Recent advances in Generative Artificial Intelligence (GenAI) have introduced a novel, less familiar partner into collaborative decision-making, raising questions about how humans develop mental models of artificial agents. These collaborations are described as Hybrid Intelligence, a team in which both partners contribute, but the human stays in control. In humans, engaging in joint action is based on automatic co-representation of the partner's perspective (Sebanz & Knoblich, 2021). This socio-cognitive process of the action coordination phase builds the foundation for more sophisticated processes such as mentalizing (the ability to infer others' mental states). Whether disembodied AI similarly triggers these early processes during action coordination remains unclear.
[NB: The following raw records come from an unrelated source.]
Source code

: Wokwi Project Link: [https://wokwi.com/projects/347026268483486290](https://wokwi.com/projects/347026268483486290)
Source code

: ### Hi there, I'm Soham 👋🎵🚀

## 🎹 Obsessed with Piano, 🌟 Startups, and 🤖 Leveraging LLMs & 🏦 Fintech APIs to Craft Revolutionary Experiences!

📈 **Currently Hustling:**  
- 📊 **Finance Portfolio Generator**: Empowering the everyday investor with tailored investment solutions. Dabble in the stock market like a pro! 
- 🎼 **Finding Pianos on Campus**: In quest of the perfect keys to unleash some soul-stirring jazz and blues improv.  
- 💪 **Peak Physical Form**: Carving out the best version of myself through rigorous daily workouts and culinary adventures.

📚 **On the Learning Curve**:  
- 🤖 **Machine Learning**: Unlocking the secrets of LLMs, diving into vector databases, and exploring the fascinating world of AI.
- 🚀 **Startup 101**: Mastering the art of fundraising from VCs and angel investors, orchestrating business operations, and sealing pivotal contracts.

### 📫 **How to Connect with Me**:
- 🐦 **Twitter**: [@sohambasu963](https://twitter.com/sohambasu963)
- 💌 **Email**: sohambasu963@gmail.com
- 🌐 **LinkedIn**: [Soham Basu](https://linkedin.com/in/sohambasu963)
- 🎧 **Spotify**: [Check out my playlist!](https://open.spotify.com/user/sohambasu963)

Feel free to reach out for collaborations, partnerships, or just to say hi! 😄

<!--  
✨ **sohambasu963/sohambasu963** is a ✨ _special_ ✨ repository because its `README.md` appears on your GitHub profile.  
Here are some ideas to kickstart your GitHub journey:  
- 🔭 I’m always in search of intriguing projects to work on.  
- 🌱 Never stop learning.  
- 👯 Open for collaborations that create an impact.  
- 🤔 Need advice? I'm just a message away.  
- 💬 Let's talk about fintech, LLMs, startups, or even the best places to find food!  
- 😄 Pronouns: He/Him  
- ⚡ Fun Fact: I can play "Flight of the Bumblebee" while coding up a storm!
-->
Further, the influence of task interactivity (joint goal vs. competitive) on co-representation, perception of the partner's errors and attributed agency in hybrid intelligence teams has yet to be explored.

We investigate these questions with a factorial between-subject design that manipulates the believed entity (human vs. AI) and task interactivity (joint vs. competitive). Our experiment utilizes the Joint Simon task to index whether co-representation occurs when sharing a reaction time-based task. This will be combined with an Intentional Binding task (index for implicit agency) and the measure of the believed partner's post-error slowing (index for social error monitoring).

With this research, we aim to gain insights into fundamental differences and commonalities of socio-cognitive mechanisms of action coordination in a hybrid intelligence. Our investigation intends to extend theories of joint action with wide-ranging implications for the design of Hybrid Intelligence teams, specifically in scenarios in which the human needs to stay in control, such as medical decision-making or autonomous driving. These findings can be particularly informative to interventions that target the development of accurate mental models of disembodied AI.